WORK TASK:
Copy out the records so that each line matches the original.

DATA EXCERPTS:
━━━━━━━━━━
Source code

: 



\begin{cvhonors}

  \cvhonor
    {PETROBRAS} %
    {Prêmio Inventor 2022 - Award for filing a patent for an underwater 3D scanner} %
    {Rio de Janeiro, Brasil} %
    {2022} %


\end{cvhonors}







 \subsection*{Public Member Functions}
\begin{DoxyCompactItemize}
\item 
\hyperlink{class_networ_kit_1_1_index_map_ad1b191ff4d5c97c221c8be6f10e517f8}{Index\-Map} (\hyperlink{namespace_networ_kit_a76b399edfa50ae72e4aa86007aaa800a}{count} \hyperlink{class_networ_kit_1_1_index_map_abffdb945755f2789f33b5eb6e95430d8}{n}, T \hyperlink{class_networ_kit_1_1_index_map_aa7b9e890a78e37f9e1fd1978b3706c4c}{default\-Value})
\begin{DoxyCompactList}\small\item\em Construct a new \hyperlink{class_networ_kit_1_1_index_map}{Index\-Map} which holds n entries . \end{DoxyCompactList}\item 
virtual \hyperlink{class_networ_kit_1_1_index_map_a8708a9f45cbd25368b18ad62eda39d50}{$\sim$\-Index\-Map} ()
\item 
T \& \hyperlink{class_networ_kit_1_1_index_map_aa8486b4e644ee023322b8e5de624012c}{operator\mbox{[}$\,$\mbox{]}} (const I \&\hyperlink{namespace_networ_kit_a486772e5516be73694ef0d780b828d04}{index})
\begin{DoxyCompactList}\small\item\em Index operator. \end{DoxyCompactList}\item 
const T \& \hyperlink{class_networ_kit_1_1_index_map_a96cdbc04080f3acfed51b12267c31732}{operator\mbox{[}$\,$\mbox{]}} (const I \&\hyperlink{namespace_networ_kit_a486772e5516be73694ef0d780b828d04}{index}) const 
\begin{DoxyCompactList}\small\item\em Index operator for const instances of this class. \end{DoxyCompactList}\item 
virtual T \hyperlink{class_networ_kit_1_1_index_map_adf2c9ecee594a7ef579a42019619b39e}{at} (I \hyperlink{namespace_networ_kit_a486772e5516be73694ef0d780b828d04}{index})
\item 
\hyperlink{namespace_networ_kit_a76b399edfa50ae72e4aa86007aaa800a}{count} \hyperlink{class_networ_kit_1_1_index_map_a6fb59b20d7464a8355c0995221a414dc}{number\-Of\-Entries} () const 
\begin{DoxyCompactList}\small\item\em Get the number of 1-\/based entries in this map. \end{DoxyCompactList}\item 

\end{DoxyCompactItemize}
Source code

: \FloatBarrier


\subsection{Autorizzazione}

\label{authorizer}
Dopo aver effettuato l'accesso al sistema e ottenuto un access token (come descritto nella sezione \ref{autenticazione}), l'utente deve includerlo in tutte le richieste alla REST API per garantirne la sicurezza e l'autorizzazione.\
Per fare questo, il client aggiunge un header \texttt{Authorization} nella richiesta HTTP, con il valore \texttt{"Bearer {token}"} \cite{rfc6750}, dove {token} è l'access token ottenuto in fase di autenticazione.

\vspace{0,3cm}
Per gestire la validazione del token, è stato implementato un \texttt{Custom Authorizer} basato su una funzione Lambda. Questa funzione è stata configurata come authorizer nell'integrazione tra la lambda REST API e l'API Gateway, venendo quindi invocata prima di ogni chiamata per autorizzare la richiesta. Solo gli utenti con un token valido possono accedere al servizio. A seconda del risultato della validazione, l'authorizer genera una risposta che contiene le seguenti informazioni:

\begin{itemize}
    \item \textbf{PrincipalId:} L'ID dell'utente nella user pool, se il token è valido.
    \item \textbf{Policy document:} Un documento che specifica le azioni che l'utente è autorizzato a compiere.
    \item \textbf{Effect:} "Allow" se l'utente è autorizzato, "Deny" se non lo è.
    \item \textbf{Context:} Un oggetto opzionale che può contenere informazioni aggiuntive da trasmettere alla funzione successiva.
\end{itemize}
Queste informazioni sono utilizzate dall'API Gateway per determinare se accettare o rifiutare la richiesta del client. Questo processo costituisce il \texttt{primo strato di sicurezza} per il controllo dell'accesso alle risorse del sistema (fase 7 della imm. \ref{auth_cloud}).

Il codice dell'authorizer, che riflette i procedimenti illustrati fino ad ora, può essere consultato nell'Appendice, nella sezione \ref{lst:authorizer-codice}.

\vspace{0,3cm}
━━━━━━━━━━
RESULT OF THIS EXERCISE:
Source code

: 



\begin{cvhonors}

  \cvhonor
    {PETROBRAS} %
    {Prêmio Inventor 2022 - Award for filing a patent for an underwater 3D scanner} %
    {Rio de Janeiro, Brasil} %
    {2022} %


\end{cvhonors}







 \subsection*{Public Member Functions}
\begin{DoxyCompactItemize}
\item 
\hyperlink{class_networ_kit_1_1_index_map_ad1b191ff4d5c97c221c8be6f10e517f8}{Index\-Map} (\hyperlink{namespace_networ_kit_a76b399edfa50ae72e4aa86007aaa800a}{count} \hyperlink{class_networ_kit_1_1_index_map_abffdb945755f2789f33b5eb6e95430d8}{n}, T \hyperlink{class_networ_kit_1_1_index_map_aa7b9e890a78e37f9e1fd1978b3706c4c}{default\-Value})
\begin{DoxyCompactList}\small\item\em Construct a new \hyperlink{class_networ_kit_1_1_index_map}{Index\-Map} which holds n entries . \end{DoxyCompactList}\item 
virtual \hyperlink{class_networ_kit_1_1_index_map_a8708a9f45cbd25368b18ad62eda39d50}{$\sim$\-Index\-Map} ()
\item 
T \& \hyperlink{class_networ_kit_1_1_index_map_aa8486b4e644ee023322b8e5de624012c}{operator\mbox{[}$\,$\mbox{]}} (const I \&\hyperlink{namespace_networ_kit_a486772e5516be73694ef0d780b828d04}{index})
\begin{DoxyCompactList}\small\item\em Index operator. \end{DoxyCompactList}\item 
const T \& \hyperlink{class_networ_kit_1_1_index_map_a96cdbc04080f3acfed51b12267c31732}{operator\mbox{[}$\,$\mbox{]}} (const I \&\hyperlink{namespace_networ_kit_a486772e5516be73694ef0d780b828d04}{index}) const 
\begin{DoxyCompactList}\small\item\em Index operator for const instances of this class. \end{DoxyCompactList}\item 
virtual T \hyperlink{class_networ_kit_1_1_index_map_adf2c9ecee594a7ef579a42019619b39e}{at} (I \hyperlink{namespace_networ_kit_a486772e5516be73694ef0d780b828d04}{index})
\item 
\hyperlink{namespace_networ_kit_a76b399edfa50ae72e4aa86007aaa800a}{count} \hyperlink{class_networ_kit_1_1_index_map_a6fb59b20d7464a8355c0995221a414dc}{number\-Of\-Entries} () const 
\begin{DoxyCompactList}\small\item\em Get the number of 1-\/based entries in this map. \end{DoxyCompactList}\item 

\end{DoxyCompactItemize}
Source code

: \FloatBarrier


\subsection{Autorizzazione}

\label{authorizer}
Dopo aver effettuato l'accesso al sistema e ottenuto un access token (come descritto nella sezione \ref{autenticazione}), l'utente deve includerlo in tutte le richieste alla REST API per garantirne la sicurezza e l'autorizzazione.\
Per fare questo, il client aggiunge un header \texttt{Authorization} nella richiesta HTTP, con il valore \texttt{"Bearer {token}"} \cite{rfc6750}, dove {token} è l'access token ottenuto in fase di autenticazione.

\vspace{0,3cm}
Per gestire la validazione del token, è stato implementato un \texttt{Custom Authorizer} basato su una funzione Lambda. Questa funzione è stata configurata come authorizer nell'integrazione tra la lambda REST API e l'API Gateway, venendo quindi invocata prima di ogni chiamata per autorizzare la richiesta. Solo gli utenti con un token valido possono accedere al servizio. A seconda del risultato della validazione, l'authorizer genera una risposta che contiene le seguenti informazioni:

\begin{itemize}
    \item \textbf{PrincipalId:} L'ID dell'utente nella user pool, se il token è valido.
    \item \textbf{Policy document:} Un documento che specifica le azioni che l'utente è autorizzato a compiere.
    \item \textbf{Effect:} "Allow" se l'utente è autorizzato, "Deny" se non lo è.
    \item \textbf{Context:} Un oggetto opzionale che può contenere informazioni aggiuntive da trasmettere alla funzione successiva.
\end{itemize}
Queste informazioni sono utilizzate dall'API Gateway per determinare se accettare o rifiutare la richiesta del client. Questo processo costituisce il \texttt{primo strato di sicurezza} per il controllo dell'accesso alle risorse del sistema (fase 7 della imm. \ref{auth_cloud}).

Il codice dell'authorizer, che riflette i procedimenti illustrati fino ad ora, può essere consultato nell'Appendice, nella sezione \ref{lst:authorizer-codice}.

\vspace{0,3cm}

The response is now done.